By Juliette Tang
There's a big, hard, and urgent reason to use eco-friendly sex toys, and it's not just to get off. If you haven't ever thought about what's harboring in the industrial-grade plastic of that favorite vibrator, now is probably a good time to start doing some research.
The majority of vibrators, dildos, sex beads, and blow-up dolls contain plastic, and most of that plastic is treated with one or more phthalates, a family of chemical compounds that is added to plastics in order to make them more flexible. If you use a bendable dildo that feels soft of pliable to the touch, it most likely contains a giant load, if you will, of phthalates. Because the presence of phthalates have been known to induce birth defects, change hormone levels, and cause liver and testicular damage in people and animals, phthalates used in childrens' toys and animal toys are subjected to federal government regulations.
The government has no such regulations on the use of phthalates - or many other chemicals for that matter - in sex toys.
Furthermore, because adult toys are labeled as a "novelty" toy, the government does not require toy companies to list ingredients - so there is no way of finding out what's in them unless they're sent to a laboratory.

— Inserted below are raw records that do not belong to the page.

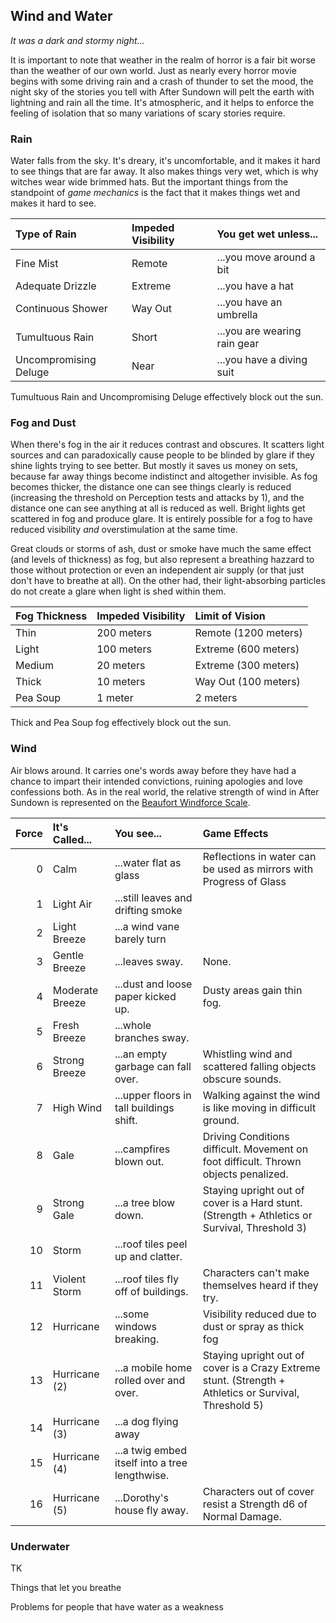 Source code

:## Wind and Water
_It was a dark and stormy night..._

It is important to note that weather in the realm of horror is a fair bit worse than the weather of our own world. Just as nearly every horror movie begins with some driving rain and a crash of thunder to set the mood, the night sky of the stories you tell with After Sundown will pelt the earth with lightning and rain all the time. It's atmospheric, and it helps to enforce the feeling of isolation that so many variations of scary stories require.

### Rain

Water falls from the sky. It's dreary, it's uncomfortable, and it makes it hard to see things that are far away. It also makes things very wet, which is why witches wear wide brimmed hats. But the important things from the standpoint of _game mechanics_ is the fact that it makes things wet and makes it hard to see.

| Type of Rain          | Impeded Visibility | You get wet unless... |
|:----------------------|:-------------------|:----------------------|
| Fine Mist             | Remote             | ...you move around a bit |
| Adequate Drizzle      | Extreme            | ...you have a hat |
| Continuous Shower     | Way Out            | ...you have an umbrella |
| Tumultuous Rain       | Short              | ...you are wearing rain gear |
| Uncompromising Deluge | Near               | ...you have a diving suit |

Tumultuous Rain and Uncompromising Deluge effectively block out the sun.

### Fog and Dust

When there's fog in the air it reduces contrast and obscures. It scatters light sources and can paradoxically cause people to be blinded by glare if they shine lights trying to see better. But mostly it saves us money on sets, because far away things become indistinct and altogether invisible. As fog becomes thicker, the distance one can see things clearly is reduced (increasing the threshold on Perception tests and attacks by 1), and the distance one can see anything at all is reduced as well. Bright lights get scattered in fog and produce glare. It is entirely possible for a fog to have reduced visibility _and_ overstimulation at the same time.

Great clouds or storms of ash, dust or smoke have much the same effect (and levels of thickness) as fog, but also represent a breathing hazzard to those without protection or even an independent air supply (or that just don't have to breathe at all). On the other had, their light-absorbing particles do not create a glare when light is shed within them.

| Fog Thickness | Impeded Visibility | Limit of Vision      | 
|:--------------|:-------------------|:---------------------|
| Thin          | 200 meters         | Remote (1200 meters) |
| Light         | 100 meters         | Extreme (600 meters) |
| Medium        | 20 meters          | Extreme (300 meters) |
| Thick         | 10 meters          | Way Out (100 meters) |
| Pea Soup      | 1 meter            | 2 meters             |

Thick and Pea Soup fog effectively block out the sun.

### Wind

Air blows around. It carries one's words away before they have had a chance to impart their intended convictions, ruining apologies and love confessions both. As in the real world, the relative strength of wind in After Sundown is represented on the [Beaufort Windforce Scale](https://en.wikipedia.org/wiki/Beaufort_scale). 

| Force | It's Called...  | You see...                               | Game Effects |
|------:|:----------------|:-----------------------------------------|:-------------|
| 0     | Calm            | ...water flat as glass                   | Reflections in water can be used as mirrors with Progress of Glass |
| 1     | Light Air       | ...still leaves and drifting smoke       | |
| 2     | Light Breeze    | ...a wind vane barely turn               | |
| 3     | Gentle Breeze   | ...leaves sway.                          | None. |
| 4     | Moderate Breeze | ...dust and loose paper kicked up.       | Dusty areas gain thin fog. 
| 5     | Fresh Breeze    | ...whole branches sway.                  |  |
| 6     | Strong Breeze   | ...an empty garbage can fall over.       | Whistling wind and scattered falling objects obscure sounds. |
| 7     | High Wind       | ...upper floors in tall buildings shift. | Walking against the wind is like moving in difficult ground. |
| 8     | Gale            | ...campfires blown out.                  | Driving Conditions difficult. Movement on foot difficult. Thrown objects penalized. |
| 9     | Strong Gale     | ...a tree blow down.                     | Staying upright out of cover is a Hard stunt. (Strength + Athletics or Survival, Threshold 3) |
| 10    | Storm           | ...roof tiles peel up and clatter.       | |
| 11    | Violent Storm   | ...roof tiles fly off of buildings.      | Characters can't make themselves heard if they try. |
| 12    | Hurricane       | ...some windows breaking.                | Visibility reduced due to dust or spray as thick fog | 
| 13    | Hurricane (2)   | ...a mobile home rolled over and over.   | Staying upright out of cover is a Crazy Extreme stunt. (Strength + Athletics or Survival, Threshold 5) |
| 14    | Hurricane (3)   | ...a dog flying away                     | 
| 15    | Hurricane (4)   | ...a twig embed itself into a tree lengthwise. | |
| 16    | Hurricane (5)   | ...Dorothy's house fly away.             | Characters out of cover resist a Strength d6 of Normal Damage. |

### Underwater

TK

Things that let you breathe

Problems for people that have water as a weakness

The environmental organization Greenpeace, however, did send some popular sex toys to be tested, and it was found that they contained a level of phthalates that the organization considered dangerous to public health. Non-profit groups like the Coalition Against Toxic Toys, or CATT, have made it a goal to inforced standards on the adult toy industry to make it more responsible to consumers. As more and more studies are released on sex toys, it becomes increasingly obvious that these toys ought to be subject to health regulations. Moreover, these toys are generally made with cheap plastics in overseas factories (about 70 percent of sex toys are made in China), and in addition to health concerns, the unregulated production of plastic toys introduces a host of other problems worth addressing, including issues of fair trade and environmental sustainability.
If you're skeptical, it's understandable. There's plenty of fearmongering and hyperparanoia as reports are daily released about the newest, deadliest, poisonous things, whether they be Q-tips or soybeans, so as a culture we've become somewhat desentitized to these daily threats. But if you don't believe me, check out the plethora of literature out there detailing some very real dangers. In fact, phthalates are such a known danger, that California was the first state to ban phthalates from children's toys. California Assembly Bill 1108 was passed in 2007, and you can read the exact wording here.

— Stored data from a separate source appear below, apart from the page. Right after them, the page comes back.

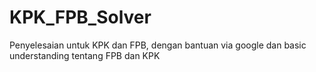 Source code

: # KPK_FPB_Solver
Penyelesaian untuk KPK dan FPB, dengan bantuan via google dan basic understanding tentang FPB dan KPK
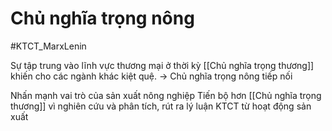 # Chủ nghĩa trọng nông
#KTCT_MarxLenin 

Sự tập trung vào lĩnh vực thương mại ở thời kỳ [[Chủ nghĩa trọng thương]] khiến cho các ngành khác kiệt quệ. -> Chủ nghĩa trọng nông tiếp nối

Nhấn mạnh vai trò của sản xuất nông nghiệp
Tiến bộ hơn [[Chủ nghĩa trọng thương]] vì nghiên cứu và phân tích, rút ra lý luận KTCT từ hoạt động sản xuất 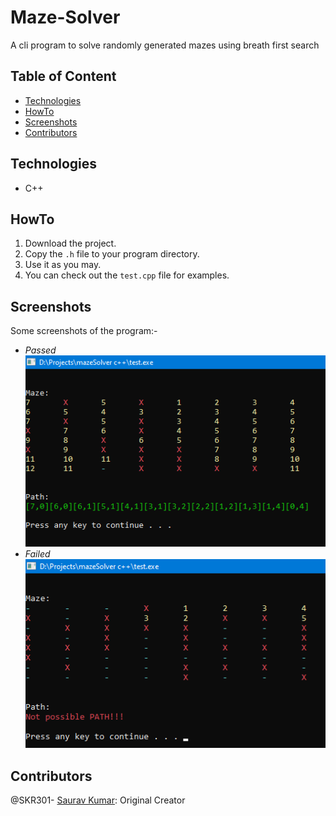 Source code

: # Maze-Solver
A cli program to solve randomly generated mazes using breath first search
  
## Table of Content
- [Technologies](#technologies)
- [HowTo](#howto)
- [Screenshots](#screenshots)
- [Contributors](#contributors)

## Technologies
- C++

## HowTo
1. Download the project.
3. Copy the `.h` file to your program directory.
4. Use it as you may.
5. You can check out the `test.cpp` file for examples.

## Screenshots
Some screenshots of the program:-
- *Passed*<br />
  ![Passed](https://github.com/SKR301/Maze-Solver/blob/main/Screenshots/passed.png)
- *Failed*<br />
  ![Passed](https://github.com/SKR301/Maze-Solver/blob/main/Screenshots/failed.png)

## Contributors
@SKR301- [Saurav Kumar](https://github.com/SKR301): Original Creator
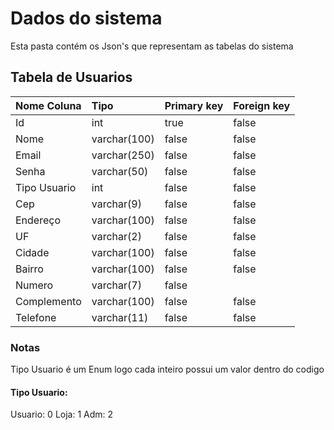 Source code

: # Dados do sistema

Esta pasta contém os Json's que representam as tabelas do sistema

## Tabela de Usuarios

| Nome Coluna | Tipo | Primary key | Foreign key |
| :---  |     :---      |  :--- | :---   |
| Id | int | true   | false |
| Nome | varchar(100)  | false     | false |
| Email | varchar(250) | false | false |
| Senha | varchar(50) | false | false |
| Tipo Usuario | int | false | false |
| Cep | varchar(9) | false | false |
| Endereço | varchar(100) | false | false |
| UF | varchar(2) | false | false |
| Cidade | varchar(100) | false | false |
| Bairro | varchar(100) | false | false |
| Numero | varchar(7) | false |  |
| Complemento | varchar(100) | false | false |
| Telefone | varchar(11) | false | false |

### Notas

Tipo Usuario é um Enum logo cada inteiro possui um valor dentro do codigo

#### Tipo Usuario:
Usuario: 0
Loja: 1
Adm: 2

As sex toys are exposed to heat, friction, and liquids with use, phthalates can be leeched off the toys into the human body. And as most sex toys are actually inserted into our bodies, the likelihood of transmitting these chemicals into our bodies becomes a real one. Phthalate molecules aren't chemically bound to the molecules of the plastics on your sex toys, so given enough use, they can break free from the sex toys, evidenced by how rubberized or jelly sex toy deteriorate with repeated use. The real long-term health risks of phthalates is unknown because we can't (with good reason) actually do human testing when we suspect that the thing being tested could, in fact, be dangerous. But there's a lot of research that supports the hypothesis that phthalates are toxic to people, and the mere fact that a suspicion exists should tempt consumers to take precautions and consider a safer route.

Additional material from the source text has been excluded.